■ **DATASET CONTENT**:
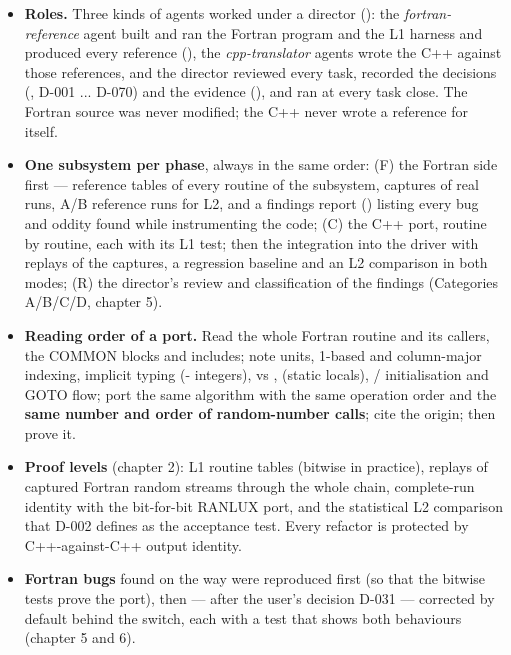 \begin{itemize}
\item \textbf{Roles.} Three kinds of agents worked under a director (): the \emph{fortran-reference} agent built
and ran the Fortran program and the L1 harness and produced every reference (), the
\emph{cpp-translator} agents wrote the C++ against those references, and the director reviewed every task, recorded the
decisions (, D-001 ... D-070) and the evidence (), and ran  at
every task close. The Fortran source was never modified; the C++ never wrote a reference for itself.
\item \textbf{One subsystem per phase}, always in the same order: (F) the Fortran side first — reference tables of every routine
of the subsystem, captures of real runs, A/B reference runs for L2, and a findings report
() listing every bug and oddity found while instrumenting the code; (C) the C++ port,
routine by routine, each with its L1 test; then the integration into the driver with replays of the captures, a
regression baseline and an L2 comparison in both modes; (R) the director's review and classification of the findings
(Categories A/B/C/D, chapter 5).
\item \textbf{Reading order of a port.} Read the whole Fortran routine and its callers, the COMMON blocks and includes; note units,
1-based and column-major indexing, implicit typing (- integers),  vs , 
(static locals), / initialisation and GOTO flow; port the same algorithm with the same operation order and
the \textbf{same number and order of random-number calls}; cite the origin; then prove it.
\item \textbf{Proof levels} (chapter 2): L1 routine tables (bitwise in practice), replays of captured Fortran random streams
through the whole chain, complete-run identity with the bit-for-bit RANLUX port, and the statistical L2 comparison
that D-002 defines as the acceptance test. Every refactor is protected by C++-against-C++ output identity.
\item \textbf{Fortran bugs} found on the way were reproduced first (so that the bitwise tests prove the port), then — after the
user's decision D-031 — corrected by default behind the  switch, each with a test that shows both
behaviours (chapter 5 and 6).
\end{itemize}
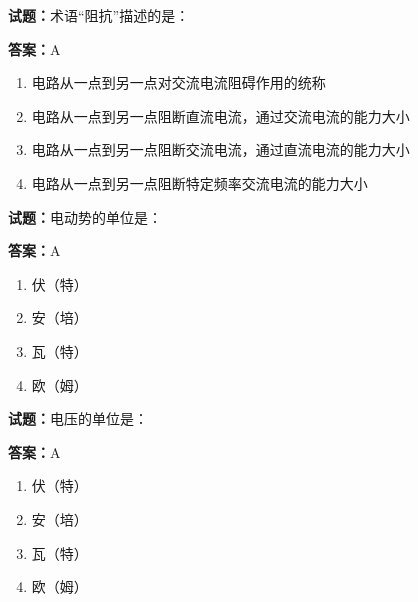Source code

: \documentclass{ctexbook}
\begin{document}




\vspace{1em}

\textbf{试题：}术语“阻抗”描述的是： 

\textbf{答案：}A 

\begin{enumerate}[leftmargin=3em]
  \item 电路从一点到另一点对交流电流阻碍作用的统称 

  \item 电路从一点到另一点阻断直流电流，通过交流电流的能力大小 

  \item 电路从一点到另一点阻断交流电流，通过直流电流的能力大小 

  \item 电路从一点到另一点阻断特定频率交流电流的能力大小 

\end{enumerate}






\vspace{1em}

\textbf{试题：}电动势的单位是： 

\textbf{答案：}A 

\begin{enumerate}[leftmargin=3em]
  \item 伏（特） 

  \item 安（培） 

  \item 瓦（特） 

  \item 欧（姆） 

\end{enumerate}





\vspace{1em}

\textbf{试题：}电压的单位是： 

\textbf{答案：}A 

\begin{enumerate}[leftmargin=3em]
  \item 伏（特） 

  \item 安（培） 

  \item 瓦（特） 

  \item 欧（姆） 

\end{enumerate}
\end{document}
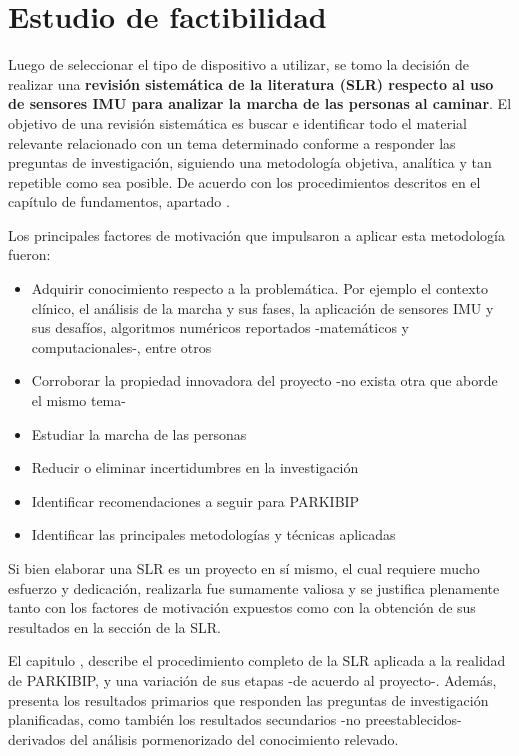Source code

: \section{Estudio de factibilidad} %
Luego de seleccionar el tipo de dispositivo a utilizar, se tomo la decisión de realizar una \textbf{revisión sistemática de la literatura (SLR) respecto al uso de sensores IMU para analizar la marcha de las personas al caminar}. El objetivo de una revisión sistemática es buscar e identificar todo el material relevante relacionado con un tema determinado conforme a responder las preguntas de investigación, siguiendo una metodología objetiva, analítica y tan repetible como sea posible. De acuerdo con los procedimientos descritos en el capítulo de fundamentos, apartado .

Los principales factores de motivación que impulsaron a aplicar esta metodología fueron:

\begin{itemize}
    \item Adquirir conocimiento respecto a la problemática. Por ejemplo el contexto clínico, el análisis de la marcha y sus fases, la aplicación de sensores IMU y sus desafíos, algoritmos numéricos reportados -matemáticos y computacionales-, entre otros
    \item Corroborar la propiedad innovadora del proyecto -no exista otra que aborde el mismo tema-
    \item Estudiar la marcha de las personas 
    \item Reducir o eliminar incertidumbres en la investigación
    \item Identificar recomendaciones a seguir para PARKIBIP
    \item Identificar las principales metodologías y técnicas aplicadas
\end{itemize}

Si bien elaborar una SLR es un proyecto en sí  mismo, el cual requiere mucho esfuerzo y dedicación, realizarla fue sumamente valiosa y se justifica plenamente tanto con los factores de motivación expuestos como con la obtención de sus resultados en la sección  de la SLR.

El capitulo , describe el procedimiento completo de la SLR aplicada a la realidad de PARKIBIP, y una variación de sus etapas -de acuerdo al proyecto-. Además, presenta los resultados primarios que responden las preguntas de investigación planificadas, como también los resultados secundarios -no preestablecidos- derivados del análisis pormenorizado del conocimiento relevado.

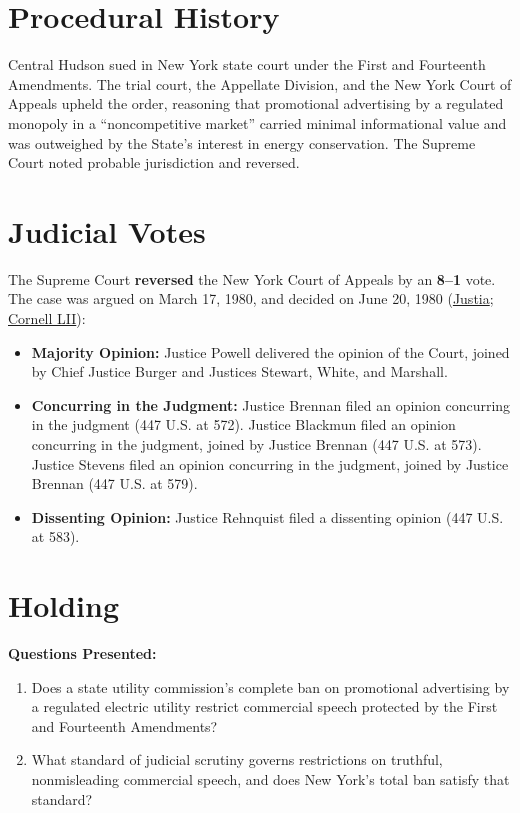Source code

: \documentclass[12pt]{article}
\begin{document}
\section{Procedural History}
Central Hudson sued in New York state court under the First and Fourteenth Amendments. The trial court, the Appellate Division, and the New York Court of Appeals upheld the order, reasoning that promotional advertising by a regulated monopoly in a ``noncompetitive market'' carried minimal informational value and was outweighed by the State's interest in energy conservation. The Supreme Court noted probable jurisdiction and reversed.

\section{Judicial Votes}
The Supreme Court \textbf{reversed} the New York Court of Appeals by an \textbf{8--1} vote. The case was argued on March 17, 1980, and decided on June 20, 1980 (\href{https://supreme.justia.com/cases/federal/us/447/557/}{Justia}; \href{https://www.law.cornell.edu/supremecourt/text/447/557}{Cornell LII}):

\begin{itemize}
    \item \textbf{Majority Opinion:} Justice Powell delivered the opinion of the Court, joined by Chief Justice Burger and Justices Stewart, White, and Marshall.
    \item \textbf{Concurring in the Judgment:} Justice Brennan filed an opinion concurring in the judgment (447 U.S. at 572). Justice Blackmun filed an opinion concurring in the judgment, joined by Justice Brennan (447 U.S. at 573). Justice Stevens filed an opinion concurring in the judgment, joined by Justice Brennan (447 U.S. at 579).
    \item \textbf{Dissenting Opinion:} Justice Rehnquist filed a dissenting opinion (447 U.S. at 583).
\end{itemize}

\section{Holding}
\textbf{Questions Presented:}

\begin{enumerate}
  \item Does a state utility commission's complete ban on promotional advertising by a regulated electric utility restrict commercial speech protected by the First and Fourteenth Amendments?
  \item What standard of judicial scrutiny governs restrictions on truthful, nonmisleading commercial speech, and does New York's total ban satisfy that standard?
\end{enumerate}
\end{document}
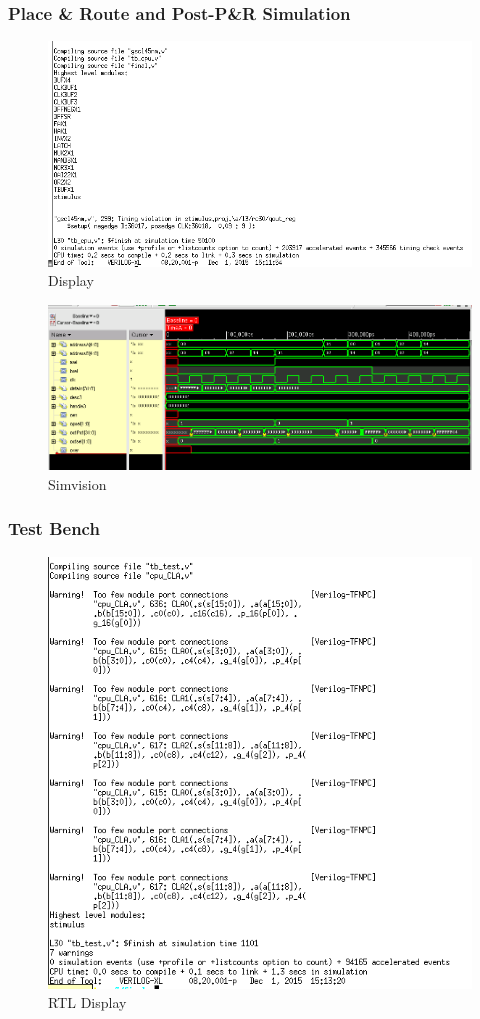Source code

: \documentclass[12pt]{article}
\begin{document}
\subsubsection{Place \& Route and Post-P\&R Simulation}

\begin{figure}[H]
\centering
\includegraphics[width=.7\linewidth]{../CLA/encounter-text}
\caption{Display}
\label{fig:encounter-text}
\end{figure}

\begin{figure}[H]
\centering
\includegraphics[width=\linewidth]{../CLA/encounter-test}
\caption{Simvision}
\label{fig:encounter-test}
\end{figure}

\subsubsection{Test Bench}
\begin{figure}[H]
\centering
\includegraphics[width=.7\linewidth]{../CLA/test-text}
\caption{RTL Display}
\label{fig:test-text}
\end{figure}
\end{document}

■ **TASK DESCRIPTION**: Tally the lines in the listing that hold "subsubsection" and report the number alone.

■ **RESULT**: 2